PADANG, HARIANHALUAN.ID — Akademisi Universitas Andalas (Unand), Munzir Busniah, menilai tata kelola komoditas gambir di Sumatera Barat (Sumbar) masih jauh dari harapan.
Meskipun Provinsi Sumbar telah memiliki Peraturan Daerah (Perda) Nomor 3 Tahun 2023 tentang Tata Kelola Komoditas Perkebunan, khususnya gambir, namun implementasinya dinilai masih lemah dan belum memberikan perlindungan nyata bagi petani.
“Perda itu sudah ada, namun implementasinya masih minim. Kalau tidak ada tindakan konkret, maka perda itu hanya akan menjadi dokumen administratif belaka, bukan alat pemberdayaan petani,” ujar Munzir saat diwawancarai Haluan, Senin (4/8/2025).
Mantan Dekan Fakultas Pertanian Unand itu menyoroti posisi lemah petani gambir Sumbar dalam rantai tata niaga. Menurutnya, hingga kini petani masih sangat rentan terhadap fluktuasi harga di pasar global, terutama akibat dominasi eksportir asing seperti dari India.
“Permainan harga oleh pedagang besar dan eksportir masih berlangsung.

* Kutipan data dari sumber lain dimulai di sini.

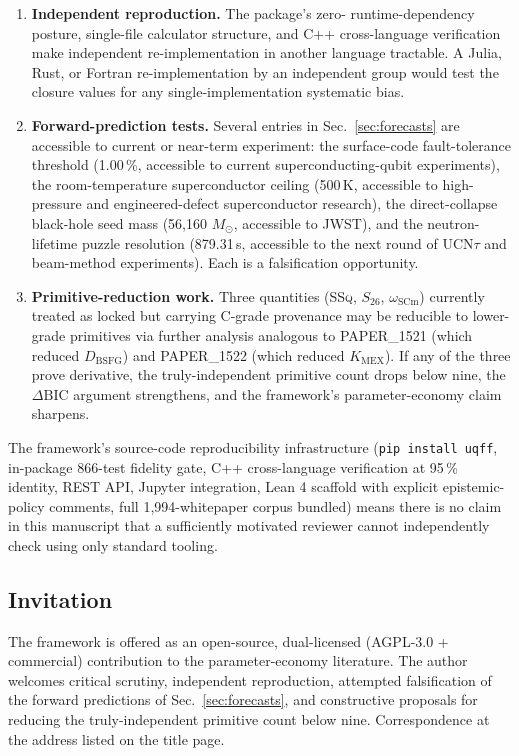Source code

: \begin{enumerate}
  \item \textbf{Independent reproduction.} The package's zero-
        runtime-dependency posture, single-file calculator
        structure, and C++ cross-language verification make
        independent re-implementation in another language
        tractable. A Julia, Rust, or Fortran re-implementation by
        an independent group would test the closure values for any
        single-implementation systematic bias.
  \item \textbf{Forward-prediction tests.} Several entries in
        Sec.~\ref{sec:forecasts} are accessible to current or
        near-term experiment: the surface-code fault-tolerance
        threshold (1.00\,\%, accessible to current
        superconducting-qubit experiments), the room-temperature
        superconductor ceiling (500\,K, accessible to high-pressure
        and engineered-defect superconductor research), the
        direct-collapse black-hole seed mass (56{,}160 $M_\odot$,
        accessible to JWST), and the neutron-lifetime puzzle
        resolution (879.31\,s, accessible to the next round of
        UCN$\tau$ and beam-method experiments). Each is a
        falsification opportunity.
  \item \textbf{Primitive-reduction work.} Three quantities
        (\textsc{SSq}, $S_{26}$, $\omega_{\text{SCm}}$) currently
        treated as locked but carrying C-grade provenance may be
        reducible to lower-grade primitives via further analysis
        analogous to PAPER\_1521 (which reduced $D_{\text{BSFG}}$)
        and PAPER\_1522 (which reduced $K_{\text{MEX}}$). If any of
        the three prove derivative, the truly-independent
        primitive count drops below nine, the $\Delta\mathrm{BIC}$
        argument strengthens, and the framework's
        parameter-economy claim sharpens.
\end{enumerate}

The framework's source-code reproducibility infrastructure
(\verb|pip install uqff|, in-package 866-test fidelity gate, C++
cross-language verification at 95\,\% identity, REST API, Jupyter
integration, Lean 4 scaffold with explicit epistemic-policy
comments, full 1{,}994-whitepaper corpus bundled) means there is
no claim in this manuscript that a sufficiently motivated
reviewer cannot independently check using only standard tooling.

\subsection{Invitation}
\label{sec:invitation}

The framework is offered as an open-source, dual-licensed
(AGPL-3.0 + commercial) contribution to the parameter-economy
literature. The author welcomes critical scrutiny, independent
reproduction, attempted falsification of the forward predictions
of Sec.~\ref{sec:forecasts}, and constructive proposals for
reducing the truly-independent primitive count below nine.
Correspondence at the address listed on the title page.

Petani kita hanya bisa pasrah karena tidak memiliki kekuatan tawar. Ini adalah bentuk nyata dari lemahnya tata kelola di tingkat hulu,” katanya.
Munzir juga mengkritisi maraknya praktik pembelian daun gambir mentah langsung dari petani, yang menurutnya menjadi indikator bahwa upaya hilirisasi yang selama ini digaungkan belum menyentuh akar persoalan.

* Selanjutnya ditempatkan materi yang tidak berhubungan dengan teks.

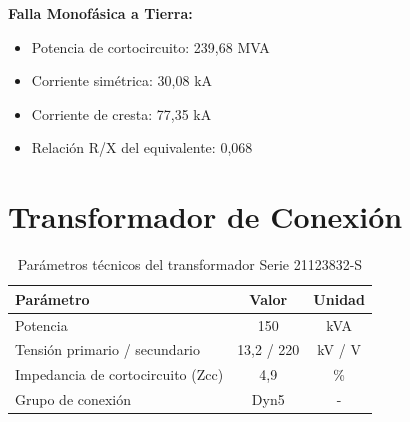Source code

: \textbf{Falla Monofásica a Tierra:}
\begin{itemize}
    \item Potencia de cortocircuito: 239,68 MVA
    \item Corriente simétrica: 30,08 kA
    \item Corriente de cresta: 77,35 kA
    \item Relación R/X del equivalente: 0,068
\end{itemize}

\section{Transformador de Conexión}

\begin{table}[H]
    \centering
    \caption{Parámetros técnicos del transformador Serie 21123832-S}
    \begin{tabular}{lcc}
    \toprule
    \textbf{Parámetro} & \textbf{Valor} & \textbf{Unidad} \\
    \midrule
    Potencia & 150 & kVA \\
    Tensión primario / secundario & 13,2 / 220 & kV / V \\
    Impedancia de cortocircuito (Zcc) & 4,9 & \% \\
    Grupo de conexión & Dyn5 & - \\
    \bottomrule
    \end{tabular}
\end{table}
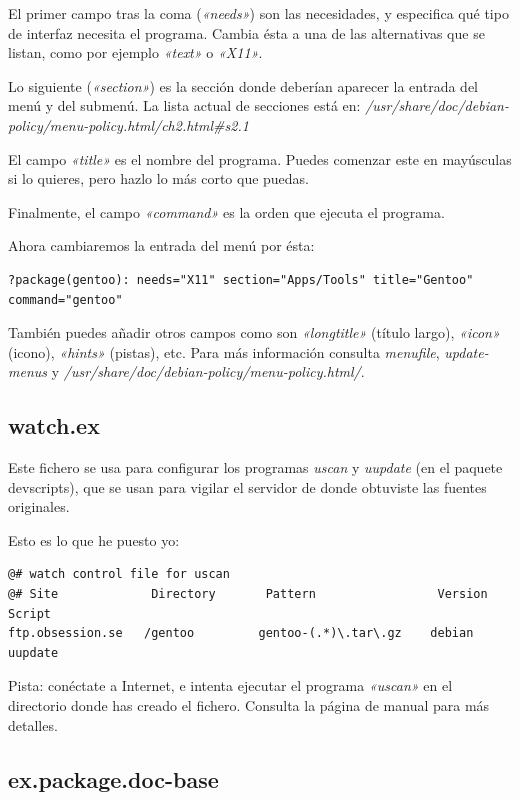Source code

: \documentclass[letterpaper,12pt,spanish]{manual}
\begin{document}
El primer campo tras la coma (\emph{«needs»}) son las necesidades, y especifica qué tipo de interfaz necesita el programa. Cambia ésta a una de las alternativas que se listan, como por ejemplo \emph{«text»} o \emph{«X11»}.

Lo siguiente (\emph{«section»}) es la sección donde deberían aparecer la entrada del menú y del submenú. La lista actual de secciones está en: \emph{/usr/share/doc/debian-policy/menu-policy.html/ch2.html\#s2.1}

El campo \emph{«title»} es el nombre del programa. Puedes comenzar este en mayúsculas si lo quieres, pero hazlo lo más corto que puedas.

Finalmente, el campo \emph{«command»} es la orden que ejecuta el programa.

Ahora cambiaremos la entrada del menú por ésta:

\begin{Verbatim}[commandchars=@\[\]]
?package(gentoo): needs="X11" section="Apps/Tools" title="Gentoo" command="gentoo"
\end{Verbatim}

También puedes añadir otros campos como son \emph{«longtitle»} (título largo), \emph{«icon»} (icono), \emph{«hints»} (pistas), etc. Para más información consulta \emph{menufile}, \emph{update-menus} y \emph{/usr/share/doc/debian-policy/menu-policy.html/}.


\subsection{watch.ex}

Este fichero se usa para configurar los programas \emph{uscan} y \emph{uupdate} (en el paquete devscripts), que se usan para vigilar el servidor de donde obtuviste las fuentes originales.

Esto es lo que he puesto yo:

\begin{Verbatim}[commandchars=@\[\]]
@# watch control file for uscan
@# Site             Directory       Pattern                 Version Script
ftp.obsession.se   /gentoo         gentoo-(.*)\.tar\.gz    debian  uupdate
\end{Verbatim}

Pista: conéctate a Internet, e intenta ejecutar el programa \emph{«uscan»} en el directorio donde has creado el fichero. Consulta la página de manual para más detalles.


\subsection{ex.package.doc-base}
\end{document}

“Selama praktik penjualan daun mentah masih dibiarkan, nilai tambah dari komoditas gambir hanya akan dinikmati oleh pedagang dan eksportir. Larangan penjualan daun mentah harus menjadi prioritas,” ucapnya.
Sebagai solusi, Munzir mendorong pemerintah daerah menerapkan regulasi tegas yang melarang praktik tersebut, sekaligus mendorong petani untuk beralih memproduksi olahan gambir berkualitas ekspor. Ia menilai pelatihan keterampilan dan teknologi pascapanen harus diperluas agar petani mampu menghasilkan produk yang sesuai dengan standar pasar internasional.